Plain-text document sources
--- START ---
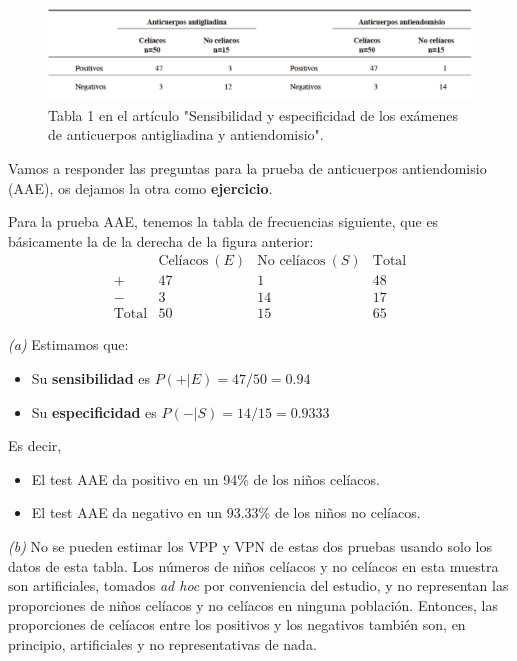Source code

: \documentclass[
]{book}
\providecommand{\tightlist}{%
  \setlength{\itemsep}{0pt}\setlength{\parskip}{0pt}}
\theoremstyle{definition}
\theoremstyle{definition}
\theoremstyle{definition}
\theoremstyle{definition}
\theoremstyle{remark}
\begin{document}
\begin{figure}

{\centering \includegraphics[width=0.9\linewidth]{INREMDN_files/figure-html/espe2} 

}

\caption{Tabla 1 en el artículo "Sensibilidad y especificidad de los exámenes de anticuerpos antigliadina y antiendomisio".}\label{fig:espe2}
\end{figure}

Vamos a responder las preguntas para la prueba de anticuerpos antiendomisio (AAE), os dejamos la otra como \textbf{ejercicio}.

Para la prueba AAE, tenemos la tabla de frecuencias siguiente, que es básicamente la de la derecha de la figura anterior:
\[
\begin{array}{r|cc|c}
& \text{Celíacos}\ (E) & \text{No celíacos}\ (S) & \text{Total} \\ \hline
+ & 47 & 1 & 48  \\  
- & 3 & 14 & 17 \\ \hline
\text{Total} & 50  & 15 & 65  
\end{array}
\]

\emph{(a)} Estimamos que:

\begin{itemize}
\item
  Su \textbf{sensibilidad} es \(P(+|E)=47/50=0.94\)
\item
  Su \textbf{especificidad} es \(P(-|S)= 14/15=0.9333\)
\end{itemize}

Es decir,

\begin{itemize}
\tightlist
\item
  El test AAE da positivo en un 94\% de los niños celíacos.
\item
  El test AAE da negativo en un 93.33\% de los niños no celíacos.
\end{itemize}

\emph{(b)} No se pueden estimar los VPP y VPN de estas dos pruebas usando solo los datos de esta tabla. Los números de niños celíacos y no celíacos en esta muestra son artificiales, tomados \emph{ad hoc} por conveniencia del estudio, y no representan las proporciones de niños celíacos y no celíacos en ninguna población. Entonces, las proporciones de celíacos entre los positivos y los negativos también son, en principio, artificiales y no representativas de nada.
\end{document}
--- END ---
* **Exercise requirements**: Each line above that has the word "Total" should be copied.

* **Response box**:
& \text{Celíacos}\ (E) & \text{No celíacos}\ (S) & \text{Total} \\ \hline
\text{Total} & 50  & 15 & 65  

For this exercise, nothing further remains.